The SEC’s plan to broaden the scope of the rule from “funds or securities” to “assets” could be seen as excessive in the context of cryptocurrency and digital assets. This broadening could expose advisors who hold client crypto assets to unwarranted regulations and stipulations, potentially impeding progress and expansion in the sector.
The suggested requirement for possession or control could present obstacles for advisors who handle crypto assets. The distinctive attributes of these assets, such as their decentralized structure and dependence on private keys, might not align seamlessly with the current regulatory structure. It might be beneficial to consider separate stipulations that specifically address the segregation and custody of crypto assets to ensure equitable and efficient regulation.
The suggested segregation stipulations might not provide significant safeguards in situations of bankruptcy or financial losses involving an advisor or custodian who holds crypto assets. Crypto assets pose specific segregation challenges that might not be sufficiently addressed by the suggested stipulations, necessitating further scrutiny and customized regulations.
It’s crucial to evaluate whether the suggested stipulations would prevent a third party’s lien against one client’s assets from being wrongly attached to other clients’ investments. In the suggested segregation stipulations, clear identification of rights, charges, or claims is essential to safeguard clients’ investments and prevent any potential misappropriation or mishandling of client assets.
The SEC’s plan fails to acknowledge the distinctive features of cryptocurrencies and digital assets. These assets function on decentralized networks and are not subject to the same centralized control as conventional securities. Applying traditional custody rules to crypto assets might not be suitable or effective in guaranteeing investor protection.
The suggested reporting stipulations could place an undue burden on advisors who handle crypto assets. The intricate and rapidly changing nature of the crypto market makes it difficult to provide precise and timely reports. Imposing excessive reporting duties could inhibit innovation and deter advisors from participating in the crypto sector.

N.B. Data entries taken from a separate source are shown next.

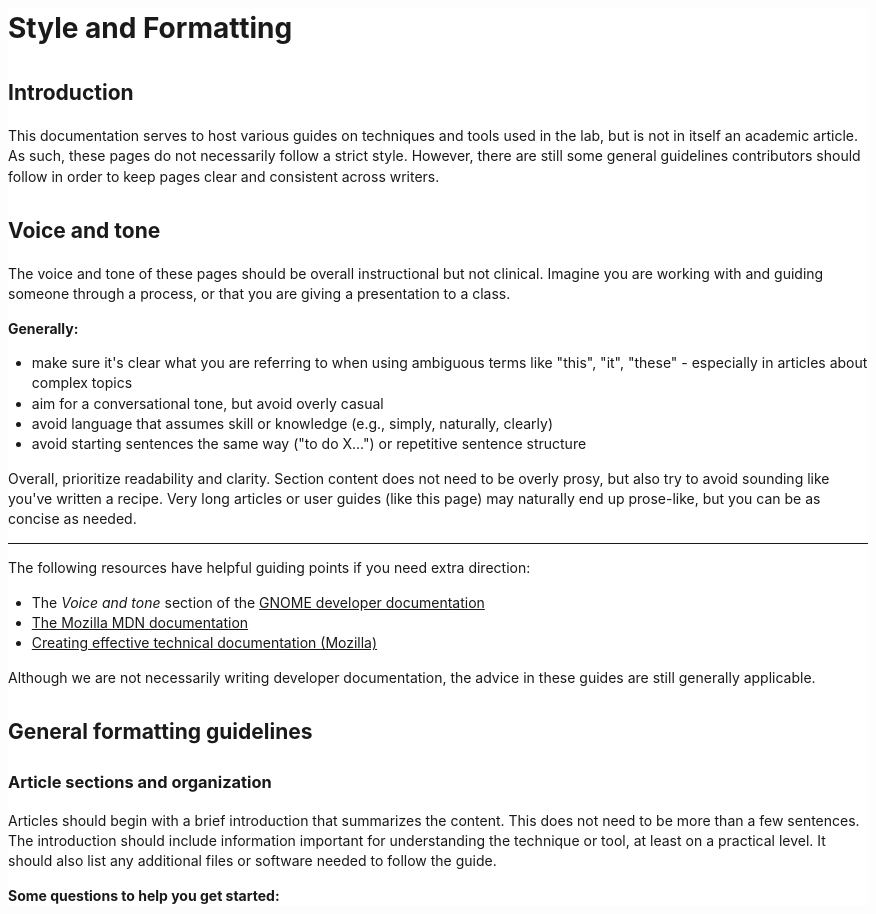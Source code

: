 # Style and Formatting

## Introduction

This documentation serves to host various guides on techniques and tools used in the lab, but is not in itself an academic article. As such, these pages do not necessarily follow a strict style. However, there are still some general guidelines contributors should follow in order to keep pages clear and consistent across writers.

## Voice and tone

The voice and tone of these pages should be overall instructional but not clinical. Imagine you are working with and guiding someone through a process, or that you are giving a presentation to a class.

**Generally:**

* make sure it's clear what you are referring to when using ambiguous terms like "this", "it", "these" - especially in articles about complex topics
* aim for a conversational tone, but avoid overly casual
* avoid language that assumes skill or knowledge (e.g., simply, naturally, clearly)
* avoid starting sentences the same way ("to do X...") or repetitive sentence structure

Overall, prioritize readability and clarity. Section content does not need to be overly prosy, but also try to avoid sounding like you've written a recipe. Very long articles or user guides (like this page) may naturally end up prose-like, but you can be as concise as needed.

---

The following resources have helpful guiding points if you need extra direction:

* The *Voice and tone* section of the [GNOME developer documentation](https://developer.gnome.org/documentation/guidelines/devel-docs.html#voice-and-tone)
* [The Mozilla MDN documentation](https://developer.mozilla.org/en-US/docs/MDN/Writing_guidelines/Writing_style_guide)
* [Creating effective technical documentation (Mozilla)](https://developer.mozilla.org/en-US/blog/technical-writing/)
  
Although we are not necessarily writing developer documentation, the advice in these guides are still generally applicable.

## General formatting guidelines

### Article sections and organization

Articles should begin with a brief introduction that summarizes the content. This does not need to be more than a few sentences. The introduction should include information important for understanding the technique or tool, at least on a practical level. It should also list any additional files or software needed to follow the guide.

**Some questions to help you get started:**
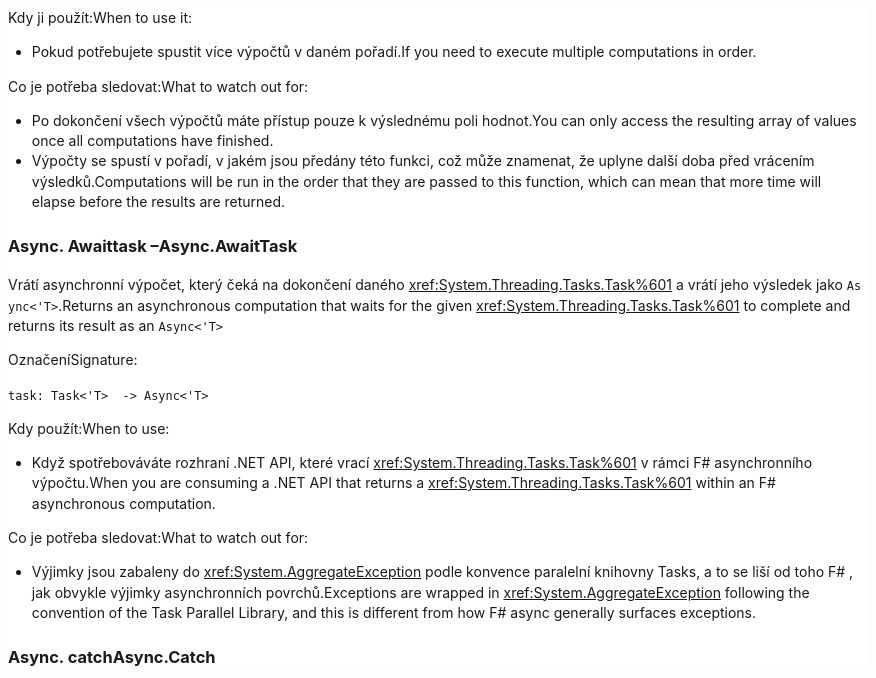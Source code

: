<span data-ttu-id="024a2-220">Kdy ji použít:</span><span class="sxs-lookup"><span data-stu-id="024a2-220">When to use it:</span></span>

- <span data-ttu-id="024a2-221">Pokud potřebujete spustit více výpočtů v daném pořadí.</span><span class="sxs-lookup"><span data-stu-id="024a2-221">If you need to execute multiple computations in order.</span></span>

<span data-ttu-id="024a2-222">Co je potřeba sledovat:</span><span class="sxs-lookup"><span data-stu-id="024a2-222">What to watch out for:</span></span>

- <span data-ttu-id="024a2-223">Po dokončení všech výpočtů máte přístup pouze k výslednému poli hodnot.</span><span class="sxs-lookup"><span data-stu-id="024a2-223">You can only access the resulting array of values once all computations have finished.</span></span>
- <span data-ttu-id="024a2-224">Výpočty se spustí v pořadí, v jakém jsou předány této funkci, což může znamenat, že uplyne další doba před vrácením výsledků.</span><span class="sxs-lookup"><span data-stu-id="024a2-224">Computations will be run in the order that they are passed to this function, which can mean that more time will elapse before the results are returned.</span></span>

### <a name="asyncawaittask"></a><span data-ttu-id="024a2-225">Async. Awaittask –</span><span class="sxs-lookup"><span data-stu-id="024a2-225">Async.AwaitTask</span></span>

<span data-ttu-id="024a2-226">Vrátí asynchronní výpočet, který čeká na dokončení daného <xref:System.Threading.Tasks.Task%601> a vrátí jeho výsledek jako `Async<'T>`.</span><span class="sxs-lookup"><span data-stu-id="024a2-226">Returns an asynchronous computation that waits for the given <xref:System.Threading.Tasks.Task%601> to complete and returns its result as an `Async<'T>`</span></span>

<span data-ttu-id="024a2-227">Označení</span><span class="sxs-lookup"><span data-stu-id="024a2-227">Signature:</span></span>

```fsharp
task: Task<'T>  -> Async<'T>
```

<span data-ttu-id="024a2-228">Kdy použít:</span><span class="sxs-lookup"><span data-stu-id="024a2-228">When to use:</span></span>

- <span data-ttu-id="024a2-229">Když spotřebováváte rozhraní .NET API, které vrací <xref:System.Threading.Tasks.Task%601> v rámci F# asynchronního výpočtu.</span><span class="sxs-lookup"><span data-stu-id="024a2-229">When you are consuming a .NET API that returns a <xref:System.Threading.Tasks.Task%601> within an F# asynchronous computation.</span></span>

<span data-ttu-id="024a2-230">Co je potřeba sledovat:</span><span class="sxs-lookup"><span data-stu-id="024a2-230">What to watch out for:</span></span>

- <span data-ttu-id="024a2-231">Výjimky jsou zabaleny do <xref:System.AggregateException> podle konvence paralelní knihovny Tasks, a to se liší od toho F# , jak obvykle výjimky asynchronních povrchů.</span><span class="sxs-lookup"><span data-stu-id="024a2-231">Exceptions are wrapped in <xref:System.AggregateException> following the convention of the Task Parallel Library, and this is different from how F# async generally surfaces exceptions.</span></span>

### <a name="asynccatch"></a><span data-ttu-id="024a2-232">Async. catch</span><span class="sxs-lookup"><span data-stu-id="024a2-232">Async.Catch</span></span>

The SEC should contemplate alternative strategies for regulating crypto assets that uphold investor protection without inhibiting innovation. Joint efforts with industry experts and stakeholders can result in more efficient and customized regulations that address the unique risks and challenges associated with crypto assets.
The suggested amendments might deter advisors from providing services related to crypto assets due to the heightened regulatory burden and potential liability. This could restrict investors’ access to valuable investment opportunities and impede the development of the crypto sector.
The SEC should prioritize educating investors and raising awareness about the risks and benefits of investing in crypto assets. Instead of imposing strict regulations, equipping investors with knowledge and resources can assist them in making informed decisions and reducing potential risks.
The SEC’s plan to broaden the definition of “custody” to encompass digital assets could have unforeseen repercussions for advisors and their clients. The distinctive nature of digital assets, such as their susceptibility to hacking and theft, necessitates a different approach to custody and security. Applying traditional custody rules to digital assets might not sufficiently address these risks and could impose unnecessary burdens on advisors.



To sum up, the SEC’s plan to protect advisory client assets in the realm of cryptocurrency and digital assets has raised issues of overstepping and insufficient understanding of these assets’ unique traits. The broadening of regulations, the requirement for possession or control, and the segregation requirements may not adequately safeguard investors or encourage industry innovation. It’s vital for the SEC to work with industry experts and stakeholders to create custom regulations that balance investor protection and industry growth. Furthermore, prioritizing investor education can enable individuals to make informed decisions about crypto asset investments.